Daiichi Sankyo Company, Limited has announced the NDA submission in Japan of esaxerenone (CS-3150), a non-steroidal selective novel mineralocorticoid receptor (MR) blocker for the treatment of hypertension.
This submission is based on the results of phase 3 studies including the ESAX-HTN study in patients with essential hypertension in Japan.
Daiichi Sankyo expects esaxerenone to benefit patients and healthcare professionals in Japan by providing a new therapeutic option for the treatment of hypertension.
Esaxerenone is one of the in-licensed compounds identified during the research collaboration with Exelixis, Inc. ( Exelixis), and has subsequently been developed by Daiichi Sankyo.

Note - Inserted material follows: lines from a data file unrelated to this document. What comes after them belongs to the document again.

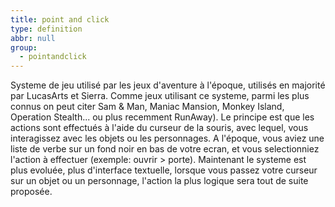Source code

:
 ```yaml
---
title: point and click
type: definition
abbr: null
group:
  - pointandclick
---
```

Systeme de jeu utilisé par les jeux d'aventure à l'époque, utilisés en majorité par LucasArts et Sierra. 
Comme jeux utilisant ce systeme, parmi les plus connus on peut citer Sam & Man, Maniac Mansion, Monkey Island, Operation Stealth... ou plus recemment RunAway).
Le principe est que les actions sont effectués à l'aide du curseur de la souris, avec lequel, vous interagissez avec les objets ou les personnages.
A l'époque, vous aviez une liste de verbe sur un fond noir en bas de votre ecran, et vous selectionniez l'action à effectuer (exemple: ouvrir \> porte). 
Maintenant le systeme est plus evoluée, plus d'interface textuelle, lorsque vous passez votre curseur sur un objet ou un personnage, l'action la plus logique sera tout de suite proposée.

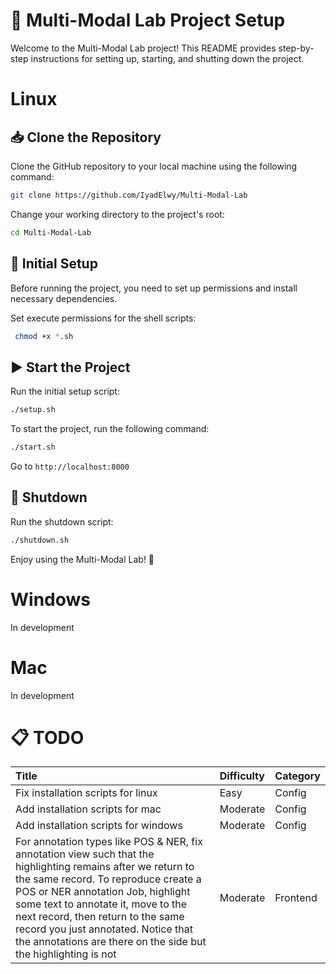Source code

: # 🚀 Multi-Modal Lab Project Setup

Welcome to the Multi-Modal Lab project! This README provides step-by-step instructions for setting up, starting, and shutting down the project.

# Linux

## 📥 Clone the Repository

Clone the GitHub repository to your local machine using the following command:

```bash
git clone https://github.com/IyadElwy/Multi-Modal-Lab
```

Change your working directory to the project's root:

```bash
cd Multi-Modal-Lab
```

## 🔧 Initial Setup

Before running the project, you need to set up permissions and install necessary dependencies.

Set execute permissions for the shell scripts:

```bash
 chmod +x *.sh
```

## ▶️ Start the Project

Run the initial setup script:

```bash
./setup.sh
```

To start the project, run the following command:

```bash
./start.sh
```

Go to `http://localhost:8000`

## 🛑 Shutdown

Run the shutdown script:

```bash
./shutdown.sh
```

Enjoy using the Multi-Modal Lab! 🎉

# Windows

In development

# Mac

In development

# 📋 TODO

| Title                                                                                                                                                                                                                                                                                                                                                                          | Difficulty | Category |
| :----------------------------------------------------------------------------------------------------------------------------------------------------------------------------------------------------------------------------------------------------------------------------------------------------------------------------------------------------------------------------- | :--------- | :------- |
| Fix installation scripts for linux                                                                                                                                                                                                                                                                                                                                             | Easy       | Config   |
| Add installation scripts for mac                                                                                                                                                                                                                                                                                                                                               | Moderate   | Config   |
| Add installation scripts for windows                                                                                                                                                                                                                                                                                                                                           | Moderate   | Config   |
| For annotation types like POS & NER, fix annotation view such that the highlighting remains after we return to the same record. To reproduce create a POS or NER annotation Job, highlight some text to annotate it, move to the next record, then return to the same record you just annotated. Notice that the annotations are there on the side but the highlighting is not | Moderate   | Frontend |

Esaxerenone is an orally administered, non-steroidal, selective blocker of MR. Excess MR activation, elicited by aldosterone production triggered by the renin angiotensin system, leads to reabsorption of urinary sodium (Na+) and water by the collecting ducts in nephrons, resulting in arterial blood pressure elevation. Esaxerenone blocks MR activation and as a consequence exerts an antihypertensive effect. As recently reported, activation of MR by aldosterone or other mediators is also regarded as a potent mediator of organ damage in heart, blood vessel and kidney. Esaxerenone may therefore demonstrate an organ protective effect. The phase 3 pivotal study (ESAX-DN study) has been on-going in patients with diabetic nephropathy in Japan.
ESAX-HTN is, a 3-arm, randomized, double-blind, and parallel group comparison phase 3 study to evaluate efficacy and safety compared to eplerenone as active control in patients with essential hypertension in Japan. The primary endpoint is sitting systolic blood pressure (SBP) / diastolic blood pressure (DBP) change from baseline after 12-week treatment. 1,001 patients were randomized at 44 clinical sites in Japan. Esaxerenone 2.5mg/day showed a non-inferior antihypertensive effect to eplerenone 50mg/day in essential hypertension. There was a dose proportional antihypertensive effect between esaxerenone 2.5mg/day and 5mg/day. There were no significant safety concerns in the ESAX-HTN study.